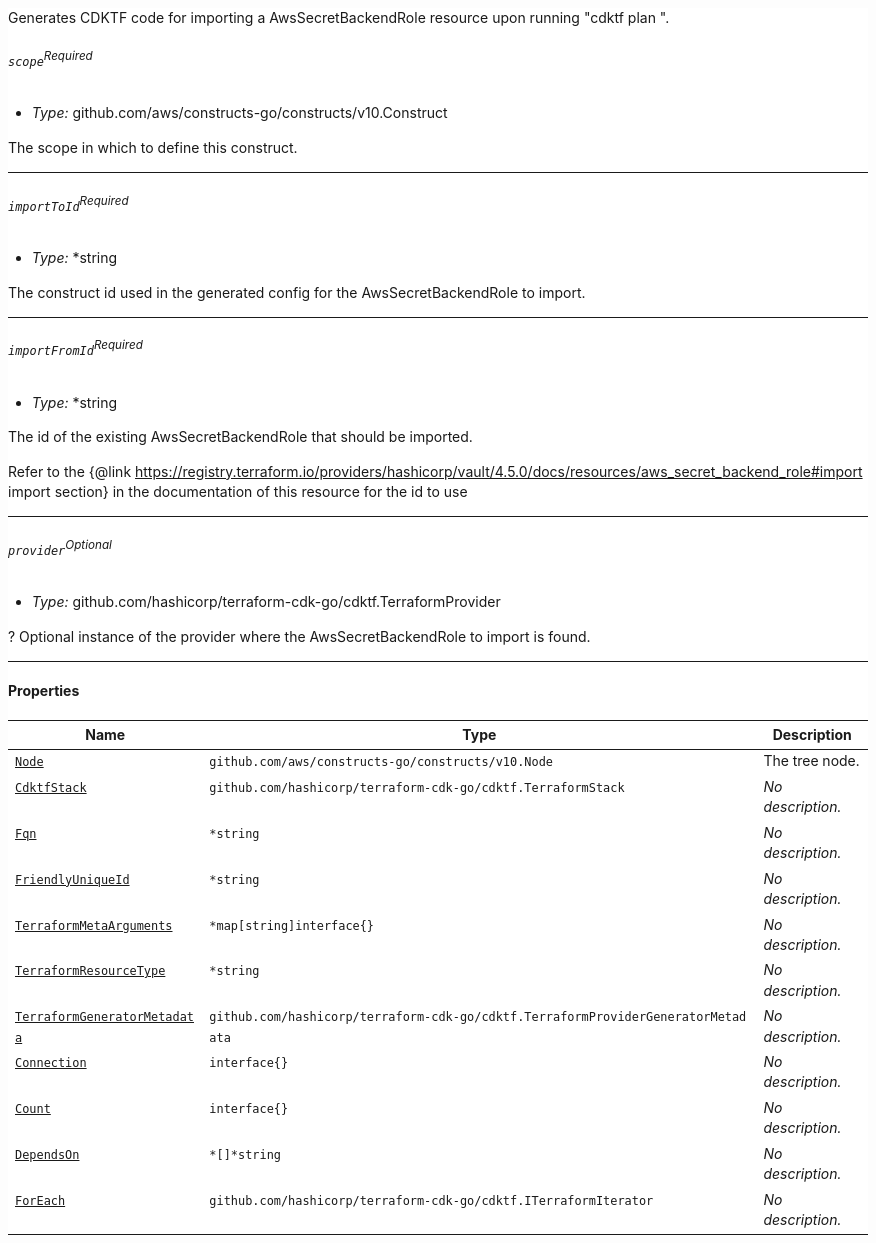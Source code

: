 Generates CDKTF code for importing a AwsSecretBackendRole resource upon running "cdktf plan <stack-name>".

###### `scope`<sup>Required</sup> <a name="scope" id="@cdktf/provider-vault.awsSecretBackendRole.AwsSecretBackendRole.generateConfigForImport.parameter.scope"></a>

- *Type:* github.com/aws/constructs-go/constructs/v10.Construct

The scope in which to define this construct.

---

###### `importToId`<sup>Required</sup> <a name="importToId" id="@cdktf/provider-vault.awsSecretBackendRole.AwsSecretBackendRole.generateConfigForImport.parameter.importToId"></a>

- *Type:* *string

The construct id used in the generated config for the AwsSecretBackendRole to import.

---

###### `importFromId`<sup>Required</sup> <a name="importFromId" id="@cdktf/provider-vault.awsSecretBackendRole.AwsSecretBackendRole.generateConfigForImport.parameter.importFromId"></a>

- *Type:* *string

The id of the existing AwsSecretBackendRole that should be imported.

Refer to the {@link https://registry.terraform.io/providers/hashicorp/vault/4.5.0/docs/resources/aws_secret_backend_role#import import section} in the documentation of this resource for the id to use

---

###### `provider`<sup>Optional</sup> <a name="provider" id="@cdktf/provider-vault.awsSecretBackendRole.AwsSecretBackendRole.generateConfigForImport.parameter.provider"></a>

- *Type:* github.com/hashicorp/terraform-cdk-go/cdktf.TerraformProvider

? Optional instance of the provider where the AwsSecretBackendRole to import is found.

---

#### Properties <a name="Properties" id="Properties"></a>

| **Name** | **Type** | **Description** |
| --- | --- | --- |
| <code><a href="#@cdktf/provider-vault.awsSecretBackendRole.AwsSecretBackendRole.property.node">Node</a></code> | <code>github.com/aws/constructs-go/constructs/v10.Node</code> | The tree node. |
| <code><a href="#@cdktf/provider-vault.awsSecretBackendRole.AwsSecretBackendRole.property.cdktfStack">CdktfStack</a></code> | <code>github.com/hashicorp/terraform-cdk-go/cdktf.TerraformStack</code> | *No description.* |
| <code><a href="#@cdktf/provider-vault.awsSecretBackendRole.AwsSecretBackendRole.property.fqn">Fqn</a></code> | <code>*string</code> | *No description.* |
| <code><a href="#@cdktf/provider-vault.awsSecretBackendRole.AwsSecretBackendRole.property.friendlyUniqueId">FriendlyUniqueId</a></code> | <code>*string</code> | *No description.* |
| <code><a href="#@cdktf/provider-vault.awsSecretBackendRole.AwsSecretBackendRole.property.terraformMetaArguments">TerraformMetaArguments</a></code> | <code>*map[string]interface{}</code> | *No description.* |
| <code><a href="#@cdktf/provider-vault.awsSecretBackendRole.AwsSecretBackendRole.property.terraformResourceType">TerraformResourceType</a></code> | <code>*string</code> | *No description.* |
| <code><a href="#@cdktf/provider-vault.awsSecretBackendRole.AwsSecretBackendRole.property.terraformGeneratorMetadata">TerraformGeneratorMetadata</a></code> | <code>github.com/hashicorp/terraform-cdk-go/cdktf.TerraformProviderGeneratorMetadata</code> | *No description.* |
| <code><a href="#@cdktf/provider-vault.awsSecretBackendRole.AwsSecretBackendRole.property.connection">Connection</a></code> | <code>interface{}</code> | *No description.* |
| <code><a href="#@cdktf/provider-vault.awsSecretBackendRole.AwsSecretBackendRole.property.count">Count</a></code> | <code>interface{}</code> | *No description.* |
| <code><a href="#@cdktf/provider-vault.awsSecretBackendRole.AwsSecretBackendRole.property.dependsOn">DependsOn</a></code> | <code>*[]*string</code> | *No description.* |
| <code><a href="#@cdktf/provider-vault.awsSecretBackendRole.AwsSecretBackendRole.property.forEach">ForEach</a></code> | <code>github.com/hashicorp/terraform-cdk-go/cdktf.ITerraformIterator</code> | *No description.* |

### Assignment:
Respond with only the number of lines in the data that include the string "generateConfigForImport".

### Solution for this problem:
4